UK - Passive management fee increases will put Barclays Global Investors out of reach of smaller schemes, a consultant claims.
Schemes currently pay BGI a minimum annual fee of £5000 – an amount which, consultants say, funds under £12m can only just afford.
But BGI is understood to be increasing its index tracker fees by £10,000 to £15,000 in April.
Experts say that this sends a “clear signal” that BGI wants to move away from passive management and avoid smaller schemes which are less profitable.
Once the new structure is in place, small schemes will be faced with the choice of paying the higher fee or receiving a reduced web-based service where clients will have limited detail on their investments and no access to a human liaison.
One senior consultant – who declined to be named – said BGI’s decision effectively meant that schemes which could not afford the new fee would have to move elsewhere.
He said: “This is wrong. BGI is effectively saying that Legal & General can have the market.”
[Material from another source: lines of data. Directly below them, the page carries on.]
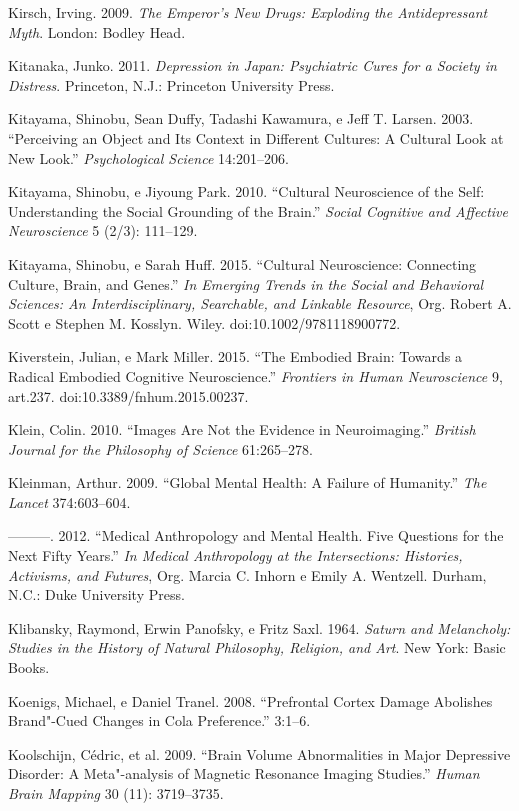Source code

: Kirsch, Irving. 2009. \emph{The Emperor's New Drugs: Exploding the
Antidepressant Myth}. London: Bodley Head.

Kitanaka, Junko. 2011. \emph{Depression in Japan: Psychiatric Cures for
a Society in Distress}. Princeton, N.J.: Princeton University Press.

Kitayama, Shinobu, Sean Duffy, Tadashi Kawamura, e Jeff T. Larsen. 2003.
``Perceiving an Object and Its Context in Different Cultures: A Cultural
Look at New Look.'' \emph{Psychological Science} 14:201--206.

Kitayama, Shinobu, e Jiyoung Park. 2010. ``Cultural Neuroscience of the
Self: Understanding the Social Grounding of the Brain.'' \emph{Social
Cognitive and Affective Neuroscience} 5 (2/3): 111--129.

Kitayama, Shinobu, e Sarah Huff. 2015. ``Cultural Neuroscience:
Connecting Culture, Brain, and Genes.'' \emph{In Emerging Trends in the
Social and Behavioral Sciences: An Interdisciplinary, Searchable, and
Linkable Resource}, Org. Robert A. Scott e Stephen M. Kosslyn. Wiley.
doi:10.1002/9781118900772.

Kiverstein, Julian, e Mark Miller. 2015. ``The Embodied Brain: Towards a
Radical Embodied Cognitive Neuroscience.'' \emph{Frontiers in Human
Neuroscience} 9, art.237. doi:10.3389/fnhum.2015.00237.

Klein, Colin. 2010. ``Images Are Not the Evidence in Neuroimaging.''
\emph{British Journal for the Philosophy of Science} 61:265--278.

Kleinman, Arthur. 2009. ``Global Mental Health: A Failure of Humanity.''
\emph{The Lancet} 374:603--604.

---------. 2012. ``Medical Anthropology and Mental Health. Five
Questions for the Next Fifty Years.'' \emph{In Medical Anthropology at
the Intersections: Histories, Activisms, and Futures}, Org. Marcia C.
Inhorn e Emily A. Wentzell. Durham, N.C.: Duke University Press.

Klibansky, Raymond, Erwin Panofsky, e Fritz Saxl. 1964. \emph{Saturn and
Melancholy: Studies in the History of Natural Philosophy, Religion, and
Art}. New York: Basic Books.

Koenigs, Michael, e Daniel Tranel. 2008. ``Prefrontal Cortex Damage
Abolishes Brand"-Cued Changes in Cola Preference.'' \emph{} 3:1--6.

Koolschijn, Cédric, et al. 2009. ``Brain Volume Abnormalities in Major
Depressive Disorder: A Meta"-analysis of Magnetic Resonance Imaging
Studies.'' \emph{Human Brain Mapping} 30 (11): 3719--3735.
Some sources, though, claim Legal & General Investment Management and State Street Global Advisors are also planning to raise their fees – suggestions which both firms have denied.
Another consultant believed BGI was planning the increase because it was not as reliant on its “bread and butter index-tracker business as it used to be”.
Barnardo’s head of pensions Graham Brown said that if firms did not want the business, they should say so. “To muck around like this is demeaning not only to the schemes but to their industry peers as well.”
A BGI spokesman said the company – in common with every other fund manager – kept its fee levels under continuous review.